The following is a story by the Foothills Sentry newspaper, a Voice of OC media partner covering Orange, Villa Park, Orange Park Acres, Anaheim Hills, North Tustin, Silverado Canyon, and Modjeska Canyon.

This story was published in the Sentry’s April 2016 edition.

Whether residents in Sewer Area 7 prefer Irvine Ranch Water District (IRWD), or East Orange County Water District (EOCWD), to take on operation and management responsibilities for their local system, depends on who you talk to.

The Irvine Ranch Water District conducted a survey of 300 area residents in December, and found that 63.3 percent of those polled favored it over EOCWD.  A survey of 300 residents conducted by EOCWD in February found that 77 percent of respondents preferred it over IRWD.

Both surveys were conducted by professional pollsters and have a 95 percent confidence rating.

The price is right

The IRWD survey focused on its costs and experience.  At the time residents were polled, IRWD had offered customers a 50 percent rate cut and EOCWD had offered a 10 percent rate cut.  EOCWD subsequently revised its proposal to include a 50 percent rate cut as well.

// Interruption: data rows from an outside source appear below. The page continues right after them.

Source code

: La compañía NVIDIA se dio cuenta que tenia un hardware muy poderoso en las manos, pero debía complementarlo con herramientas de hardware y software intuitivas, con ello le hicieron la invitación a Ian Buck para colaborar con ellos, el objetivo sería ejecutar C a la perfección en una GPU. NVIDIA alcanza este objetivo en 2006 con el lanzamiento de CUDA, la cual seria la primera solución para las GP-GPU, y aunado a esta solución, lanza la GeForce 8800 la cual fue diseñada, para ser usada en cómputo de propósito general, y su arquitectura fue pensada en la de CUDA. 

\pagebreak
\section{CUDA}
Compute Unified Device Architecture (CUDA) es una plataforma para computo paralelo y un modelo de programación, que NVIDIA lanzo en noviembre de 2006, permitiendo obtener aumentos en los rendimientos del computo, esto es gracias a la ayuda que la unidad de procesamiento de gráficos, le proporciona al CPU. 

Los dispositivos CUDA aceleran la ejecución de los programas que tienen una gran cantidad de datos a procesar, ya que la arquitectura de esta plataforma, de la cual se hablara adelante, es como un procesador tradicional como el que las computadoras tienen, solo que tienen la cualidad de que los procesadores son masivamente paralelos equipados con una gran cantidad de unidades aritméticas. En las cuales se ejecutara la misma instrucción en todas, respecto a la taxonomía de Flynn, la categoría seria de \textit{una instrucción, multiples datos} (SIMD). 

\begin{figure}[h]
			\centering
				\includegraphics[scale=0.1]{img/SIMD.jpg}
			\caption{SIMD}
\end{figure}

IRWD currently provides sewer service to customers in Irvine, Lake Forest, parts of Tustin, Newport Beach, Foothill Ranch, Costa Mesa, and unincorporated areas of Orange County.  EOCWD provides wholesale water to area service providers, and retail water to portions of North Tustin and East Orange, a 2.3-square-mile service area that nearly mirrors the Area 7 sewer system. It does not currently operate or maintain sewers. Area 7 is managed by the Orange County Sanitation District (OCSD).

The IRWD survey found that when respondents knew little about the issue, 44 percent of them favored the Irvine-based agency. When advised of IRWD’s 50 years of sewer experience, and its proposed rate plan that would save the community $3 million annually, the “favorable” number grew to 63.3 percent. The 21.7 percent of residents who initially preferred EOCWD held fairly steady at 21 percent, after being informed of IRWD’s lower costs and greater experience.

Close to you

EOCWD’s survey was conducted after it revised its proposed 10 percent cost cut to 50 percent.  With savings from both agencies now the same, EOCWD’s poll focused on level of service, response time and local control. Although EOCWD has no sewer system experience as an agency, its general manager spent 30 years in that discipline, and intends to maintain Area 7 just as OCWD has, using the same crews that inspect, repair and clean the system now. EOCWD intends to clean the system’s pipes every year.  IRWD plans to clean them every two years.

Because EOCWD is located in Orange, it says it can respond to sewer emergencies in Area 7 in 20 minutes. IRWD promises a 30-minute response time. Survey respondents thought annual cleaning and fast emergency response time to be “important” by 85 and 74 percent, respectively.

When asked if having a governing board comprised of community members, as opposed to residents of Irvine and Newport Beach, was important, 68.7 percent said it was.

But it doesn’t matter which survey most  accurately reflects community opinion, because Sewer Area 7 customers don’t decide which agency will become their service provider. That decision will be made by the Local Agency Formation Commission (LAFCO), a seven member panel appointed by the board of supervisors, a city selection committee, and a special district selection committee. A member from the general public is appointed by the county, city and special district members.

Independent review

LAFCO was created by the state in 1963 to ensure that municipal and special district boundaries are laid out logically and efficiently to best serve the public.  Today, with most agency and jurisdictional boundaries decided, LAFCO persists to facilitate constructive changes in governmental structure and boundaries.

Two years ago OCSD asked EOCWD if it would be interested in taking on the Area 7 sewer system. The county wanted to transfer local sewer systems to local entities so it could focus on the larger, countywide system. EOCWD agreed, and commenced a comprehensive study of Area 7, including a thorough video survey of the pipes themselves, negotiations with the cities of Orange and Tustin, and submitted an application to LAFCO.

That’s when the transfer, already agreed to by all parties involved (OCSD, EOCWD, Tustin, North Tustin, Orange), got complicated.  Part of LAFCO’s responsibility is to query other agencies who might also be interested in providing the service in question. IRWD was one of them, and just weeks before the application period closed, it submitted its proposal for Area 7.

The transfer that was expected to be complete in spring 2015 may finally be decided this month. LAFCO’s staff reports have recommended that commissioners choose IRWD, based on its experience, size and cost structure.  But LAFCO critics claim that two commissioners may be unduly influencing the process. LAFCO President Derek McGregor is a consultant whose resume lists IRWD as a client.  LAFCO Commissioner John Withers serves on the board of IRWD.